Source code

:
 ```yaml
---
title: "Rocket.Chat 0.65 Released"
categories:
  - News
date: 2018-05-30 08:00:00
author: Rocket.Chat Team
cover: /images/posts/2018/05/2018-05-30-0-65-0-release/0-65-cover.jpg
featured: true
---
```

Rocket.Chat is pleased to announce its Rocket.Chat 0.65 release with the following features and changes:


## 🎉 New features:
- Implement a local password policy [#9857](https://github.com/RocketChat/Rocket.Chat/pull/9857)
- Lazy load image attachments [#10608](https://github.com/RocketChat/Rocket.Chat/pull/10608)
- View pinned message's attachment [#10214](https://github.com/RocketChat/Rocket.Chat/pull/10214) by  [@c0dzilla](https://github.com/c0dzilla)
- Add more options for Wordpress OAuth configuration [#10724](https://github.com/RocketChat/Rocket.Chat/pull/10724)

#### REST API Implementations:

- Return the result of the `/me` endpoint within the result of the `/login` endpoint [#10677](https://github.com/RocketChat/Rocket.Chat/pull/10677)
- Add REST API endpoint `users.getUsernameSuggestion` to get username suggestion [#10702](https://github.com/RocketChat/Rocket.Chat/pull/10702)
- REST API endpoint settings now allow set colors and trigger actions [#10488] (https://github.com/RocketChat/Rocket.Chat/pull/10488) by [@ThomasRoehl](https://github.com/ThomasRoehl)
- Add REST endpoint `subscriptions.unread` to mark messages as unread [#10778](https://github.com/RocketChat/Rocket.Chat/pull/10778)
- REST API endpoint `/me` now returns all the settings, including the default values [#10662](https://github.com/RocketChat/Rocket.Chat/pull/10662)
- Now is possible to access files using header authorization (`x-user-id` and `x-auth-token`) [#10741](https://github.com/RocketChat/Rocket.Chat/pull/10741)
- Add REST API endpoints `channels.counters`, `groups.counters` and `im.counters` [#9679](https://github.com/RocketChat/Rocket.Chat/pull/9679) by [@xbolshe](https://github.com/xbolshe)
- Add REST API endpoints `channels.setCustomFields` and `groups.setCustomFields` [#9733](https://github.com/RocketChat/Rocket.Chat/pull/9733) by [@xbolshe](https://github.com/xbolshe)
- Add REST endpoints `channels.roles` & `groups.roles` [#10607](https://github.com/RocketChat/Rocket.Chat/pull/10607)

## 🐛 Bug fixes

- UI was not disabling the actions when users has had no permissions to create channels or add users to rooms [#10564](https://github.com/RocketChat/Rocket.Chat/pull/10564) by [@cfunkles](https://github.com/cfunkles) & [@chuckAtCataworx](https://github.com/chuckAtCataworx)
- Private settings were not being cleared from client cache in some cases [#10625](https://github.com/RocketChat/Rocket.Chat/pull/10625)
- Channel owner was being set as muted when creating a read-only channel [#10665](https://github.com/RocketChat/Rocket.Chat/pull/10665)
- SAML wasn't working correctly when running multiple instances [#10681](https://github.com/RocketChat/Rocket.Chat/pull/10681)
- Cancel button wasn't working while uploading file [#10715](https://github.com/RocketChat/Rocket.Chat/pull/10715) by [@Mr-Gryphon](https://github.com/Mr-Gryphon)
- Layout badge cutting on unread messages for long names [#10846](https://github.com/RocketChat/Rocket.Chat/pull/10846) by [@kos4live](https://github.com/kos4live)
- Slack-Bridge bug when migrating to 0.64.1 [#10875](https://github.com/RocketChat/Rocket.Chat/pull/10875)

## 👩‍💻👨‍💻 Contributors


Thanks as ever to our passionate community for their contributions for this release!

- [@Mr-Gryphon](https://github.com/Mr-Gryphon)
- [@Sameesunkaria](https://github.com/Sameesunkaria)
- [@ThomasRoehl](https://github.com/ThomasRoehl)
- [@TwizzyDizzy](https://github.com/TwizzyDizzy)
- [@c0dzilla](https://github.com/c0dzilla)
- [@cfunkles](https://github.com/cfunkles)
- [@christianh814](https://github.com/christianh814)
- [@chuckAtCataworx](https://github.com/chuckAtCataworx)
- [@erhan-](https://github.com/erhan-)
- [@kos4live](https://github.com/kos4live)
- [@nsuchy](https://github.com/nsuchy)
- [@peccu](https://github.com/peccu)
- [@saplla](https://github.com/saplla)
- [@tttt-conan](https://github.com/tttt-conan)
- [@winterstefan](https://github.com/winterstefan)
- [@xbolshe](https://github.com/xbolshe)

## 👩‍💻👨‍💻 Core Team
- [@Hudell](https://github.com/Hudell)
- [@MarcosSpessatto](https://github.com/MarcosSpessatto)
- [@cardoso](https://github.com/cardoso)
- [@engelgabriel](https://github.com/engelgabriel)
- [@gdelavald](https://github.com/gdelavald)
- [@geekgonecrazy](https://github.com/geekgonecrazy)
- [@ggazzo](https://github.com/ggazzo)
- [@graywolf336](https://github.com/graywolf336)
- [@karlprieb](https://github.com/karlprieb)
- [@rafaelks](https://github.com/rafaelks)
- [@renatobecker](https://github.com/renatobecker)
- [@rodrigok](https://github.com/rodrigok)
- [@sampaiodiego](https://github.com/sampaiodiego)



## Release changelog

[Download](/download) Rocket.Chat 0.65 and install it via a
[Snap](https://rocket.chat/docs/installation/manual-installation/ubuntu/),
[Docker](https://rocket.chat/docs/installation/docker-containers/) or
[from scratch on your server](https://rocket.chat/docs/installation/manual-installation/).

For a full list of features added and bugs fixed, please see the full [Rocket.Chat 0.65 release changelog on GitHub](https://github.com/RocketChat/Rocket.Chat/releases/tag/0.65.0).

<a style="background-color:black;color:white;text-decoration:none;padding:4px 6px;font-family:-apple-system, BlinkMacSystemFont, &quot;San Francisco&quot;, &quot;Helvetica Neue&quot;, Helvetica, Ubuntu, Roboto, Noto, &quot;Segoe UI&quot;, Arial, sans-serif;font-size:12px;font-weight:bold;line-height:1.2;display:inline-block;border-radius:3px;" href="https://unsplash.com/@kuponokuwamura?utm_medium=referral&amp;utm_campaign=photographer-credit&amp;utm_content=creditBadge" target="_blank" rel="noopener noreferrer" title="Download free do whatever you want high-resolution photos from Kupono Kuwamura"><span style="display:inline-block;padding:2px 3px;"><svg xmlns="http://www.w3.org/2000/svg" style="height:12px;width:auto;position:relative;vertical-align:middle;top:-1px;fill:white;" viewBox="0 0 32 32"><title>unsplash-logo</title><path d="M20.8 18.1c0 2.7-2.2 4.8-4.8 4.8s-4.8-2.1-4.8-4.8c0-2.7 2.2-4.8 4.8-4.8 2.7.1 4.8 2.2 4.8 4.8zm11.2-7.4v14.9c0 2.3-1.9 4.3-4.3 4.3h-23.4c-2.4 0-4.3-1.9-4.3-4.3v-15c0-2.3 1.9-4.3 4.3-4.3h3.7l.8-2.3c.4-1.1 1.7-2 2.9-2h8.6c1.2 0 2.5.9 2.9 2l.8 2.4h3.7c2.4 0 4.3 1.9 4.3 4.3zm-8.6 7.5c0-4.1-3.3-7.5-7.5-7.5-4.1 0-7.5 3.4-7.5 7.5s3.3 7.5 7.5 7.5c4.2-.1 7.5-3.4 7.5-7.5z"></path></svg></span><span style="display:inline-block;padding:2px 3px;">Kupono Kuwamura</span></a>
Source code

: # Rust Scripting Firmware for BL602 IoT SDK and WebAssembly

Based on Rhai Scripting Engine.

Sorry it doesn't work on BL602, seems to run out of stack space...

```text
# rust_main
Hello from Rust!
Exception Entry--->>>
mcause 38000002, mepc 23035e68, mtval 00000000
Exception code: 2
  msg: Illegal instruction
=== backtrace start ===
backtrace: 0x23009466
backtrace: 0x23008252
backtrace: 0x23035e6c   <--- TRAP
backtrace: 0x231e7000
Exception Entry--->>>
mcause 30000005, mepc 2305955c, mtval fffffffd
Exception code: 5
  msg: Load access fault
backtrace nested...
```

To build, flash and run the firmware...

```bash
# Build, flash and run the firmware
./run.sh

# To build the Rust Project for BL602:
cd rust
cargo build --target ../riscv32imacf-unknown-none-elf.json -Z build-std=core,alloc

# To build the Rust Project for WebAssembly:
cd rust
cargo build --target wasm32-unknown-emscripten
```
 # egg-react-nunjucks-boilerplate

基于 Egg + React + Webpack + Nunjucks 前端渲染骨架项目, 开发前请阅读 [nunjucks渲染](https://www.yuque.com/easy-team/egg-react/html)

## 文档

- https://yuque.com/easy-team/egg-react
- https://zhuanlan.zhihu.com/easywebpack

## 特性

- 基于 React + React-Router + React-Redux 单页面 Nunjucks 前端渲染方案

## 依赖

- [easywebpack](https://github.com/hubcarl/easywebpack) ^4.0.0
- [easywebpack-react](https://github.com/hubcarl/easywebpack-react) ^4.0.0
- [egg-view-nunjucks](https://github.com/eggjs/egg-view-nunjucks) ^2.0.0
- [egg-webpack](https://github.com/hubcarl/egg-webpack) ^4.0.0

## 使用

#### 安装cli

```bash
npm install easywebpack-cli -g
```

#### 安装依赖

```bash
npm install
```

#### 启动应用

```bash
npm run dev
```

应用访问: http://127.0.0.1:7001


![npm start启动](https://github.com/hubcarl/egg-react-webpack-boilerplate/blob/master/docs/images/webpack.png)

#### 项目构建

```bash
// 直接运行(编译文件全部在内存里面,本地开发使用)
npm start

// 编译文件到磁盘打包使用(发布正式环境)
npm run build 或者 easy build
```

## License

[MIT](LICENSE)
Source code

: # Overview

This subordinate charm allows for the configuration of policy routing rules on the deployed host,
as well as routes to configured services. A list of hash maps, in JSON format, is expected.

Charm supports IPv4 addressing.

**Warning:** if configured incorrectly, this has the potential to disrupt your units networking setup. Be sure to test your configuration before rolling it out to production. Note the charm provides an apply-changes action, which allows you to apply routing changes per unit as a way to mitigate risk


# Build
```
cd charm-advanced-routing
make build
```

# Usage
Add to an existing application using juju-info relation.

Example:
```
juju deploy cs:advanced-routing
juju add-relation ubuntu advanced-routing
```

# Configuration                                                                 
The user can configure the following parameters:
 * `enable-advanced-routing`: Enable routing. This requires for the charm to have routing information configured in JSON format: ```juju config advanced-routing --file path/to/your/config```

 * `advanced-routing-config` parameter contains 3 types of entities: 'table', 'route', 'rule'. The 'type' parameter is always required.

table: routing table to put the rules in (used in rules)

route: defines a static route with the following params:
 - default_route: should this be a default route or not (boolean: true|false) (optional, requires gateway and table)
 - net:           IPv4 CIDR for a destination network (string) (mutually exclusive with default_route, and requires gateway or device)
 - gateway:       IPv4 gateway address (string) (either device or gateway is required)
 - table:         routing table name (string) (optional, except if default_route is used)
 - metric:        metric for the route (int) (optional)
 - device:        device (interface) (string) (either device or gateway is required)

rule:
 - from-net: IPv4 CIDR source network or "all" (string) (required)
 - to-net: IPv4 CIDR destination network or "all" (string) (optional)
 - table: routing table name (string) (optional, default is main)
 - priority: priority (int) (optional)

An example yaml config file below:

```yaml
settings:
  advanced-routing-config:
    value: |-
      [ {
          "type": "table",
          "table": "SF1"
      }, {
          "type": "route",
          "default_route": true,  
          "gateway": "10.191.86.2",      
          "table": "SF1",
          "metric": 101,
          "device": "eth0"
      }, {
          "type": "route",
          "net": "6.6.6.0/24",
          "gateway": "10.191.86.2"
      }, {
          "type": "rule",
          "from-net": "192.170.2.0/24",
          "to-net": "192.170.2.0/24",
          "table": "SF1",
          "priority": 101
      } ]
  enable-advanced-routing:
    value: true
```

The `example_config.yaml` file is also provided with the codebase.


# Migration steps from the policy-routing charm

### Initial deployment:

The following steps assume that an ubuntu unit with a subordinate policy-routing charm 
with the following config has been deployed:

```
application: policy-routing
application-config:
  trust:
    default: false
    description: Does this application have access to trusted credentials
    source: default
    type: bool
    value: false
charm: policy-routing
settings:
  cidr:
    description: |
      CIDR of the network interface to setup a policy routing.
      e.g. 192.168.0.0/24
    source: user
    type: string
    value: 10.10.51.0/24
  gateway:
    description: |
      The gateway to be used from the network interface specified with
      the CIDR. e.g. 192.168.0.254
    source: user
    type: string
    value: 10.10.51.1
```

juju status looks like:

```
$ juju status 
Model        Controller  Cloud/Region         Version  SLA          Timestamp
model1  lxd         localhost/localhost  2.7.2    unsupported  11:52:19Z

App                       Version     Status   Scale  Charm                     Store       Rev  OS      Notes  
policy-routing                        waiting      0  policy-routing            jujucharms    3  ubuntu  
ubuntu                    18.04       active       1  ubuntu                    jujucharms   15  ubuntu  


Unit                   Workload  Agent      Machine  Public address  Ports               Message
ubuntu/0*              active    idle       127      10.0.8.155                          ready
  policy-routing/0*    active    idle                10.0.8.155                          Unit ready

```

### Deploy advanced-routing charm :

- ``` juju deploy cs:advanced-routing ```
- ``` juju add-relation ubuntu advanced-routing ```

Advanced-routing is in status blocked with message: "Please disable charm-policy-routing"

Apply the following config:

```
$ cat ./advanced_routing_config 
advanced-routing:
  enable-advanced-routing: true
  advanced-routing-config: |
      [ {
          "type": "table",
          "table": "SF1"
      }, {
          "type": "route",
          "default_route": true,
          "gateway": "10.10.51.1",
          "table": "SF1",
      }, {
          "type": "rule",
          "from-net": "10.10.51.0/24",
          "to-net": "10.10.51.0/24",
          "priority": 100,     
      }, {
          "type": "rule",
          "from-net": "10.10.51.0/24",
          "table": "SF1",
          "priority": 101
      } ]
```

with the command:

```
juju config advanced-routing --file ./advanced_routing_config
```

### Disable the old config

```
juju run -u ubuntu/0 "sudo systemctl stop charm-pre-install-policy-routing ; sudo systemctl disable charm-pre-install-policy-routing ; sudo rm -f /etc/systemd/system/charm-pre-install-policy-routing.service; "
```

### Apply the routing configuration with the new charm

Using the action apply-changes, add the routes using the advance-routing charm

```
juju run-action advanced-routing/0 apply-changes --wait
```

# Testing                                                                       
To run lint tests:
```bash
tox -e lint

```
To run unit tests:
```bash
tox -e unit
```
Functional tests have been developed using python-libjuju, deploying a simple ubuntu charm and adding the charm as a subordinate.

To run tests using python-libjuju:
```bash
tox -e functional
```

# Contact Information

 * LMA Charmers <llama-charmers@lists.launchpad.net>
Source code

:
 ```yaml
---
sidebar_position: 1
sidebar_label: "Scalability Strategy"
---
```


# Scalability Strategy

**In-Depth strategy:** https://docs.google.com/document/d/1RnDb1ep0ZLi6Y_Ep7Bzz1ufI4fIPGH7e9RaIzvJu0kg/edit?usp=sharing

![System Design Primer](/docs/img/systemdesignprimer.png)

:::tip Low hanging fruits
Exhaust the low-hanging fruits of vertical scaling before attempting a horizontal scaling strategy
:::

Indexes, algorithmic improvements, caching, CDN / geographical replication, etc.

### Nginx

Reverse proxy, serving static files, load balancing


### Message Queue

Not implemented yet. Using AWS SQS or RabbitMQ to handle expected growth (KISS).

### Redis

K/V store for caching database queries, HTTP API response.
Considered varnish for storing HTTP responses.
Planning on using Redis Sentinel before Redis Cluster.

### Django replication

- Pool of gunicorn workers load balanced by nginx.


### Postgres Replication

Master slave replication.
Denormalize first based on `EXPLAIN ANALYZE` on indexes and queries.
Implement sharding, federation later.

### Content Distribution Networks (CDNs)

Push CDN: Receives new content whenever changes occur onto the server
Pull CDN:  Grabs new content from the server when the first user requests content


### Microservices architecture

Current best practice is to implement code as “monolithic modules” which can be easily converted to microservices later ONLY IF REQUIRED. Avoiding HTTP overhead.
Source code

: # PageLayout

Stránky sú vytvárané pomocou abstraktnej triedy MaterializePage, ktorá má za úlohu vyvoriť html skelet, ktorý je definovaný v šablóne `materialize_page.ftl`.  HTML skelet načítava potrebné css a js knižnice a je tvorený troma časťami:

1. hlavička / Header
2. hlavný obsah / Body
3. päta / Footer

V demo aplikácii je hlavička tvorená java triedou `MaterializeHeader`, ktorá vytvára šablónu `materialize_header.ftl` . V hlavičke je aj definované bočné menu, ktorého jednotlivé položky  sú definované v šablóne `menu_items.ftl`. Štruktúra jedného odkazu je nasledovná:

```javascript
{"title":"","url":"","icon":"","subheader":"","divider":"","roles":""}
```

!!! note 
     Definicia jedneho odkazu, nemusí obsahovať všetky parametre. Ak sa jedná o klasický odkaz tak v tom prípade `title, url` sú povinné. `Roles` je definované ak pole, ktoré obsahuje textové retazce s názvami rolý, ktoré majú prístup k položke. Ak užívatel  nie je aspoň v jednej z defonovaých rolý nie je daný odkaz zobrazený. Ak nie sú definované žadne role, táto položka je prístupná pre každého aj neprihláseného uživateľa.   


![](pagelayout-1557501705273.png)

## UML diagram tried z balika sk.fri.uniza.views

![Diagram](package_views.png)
........
Task goal: Go through the material line by line. Show each line that contains the string "deployed".

Answer below:
This subordinate charm allows for the configuration of policy routing rules on the deployed host,
with the following config has been deployed:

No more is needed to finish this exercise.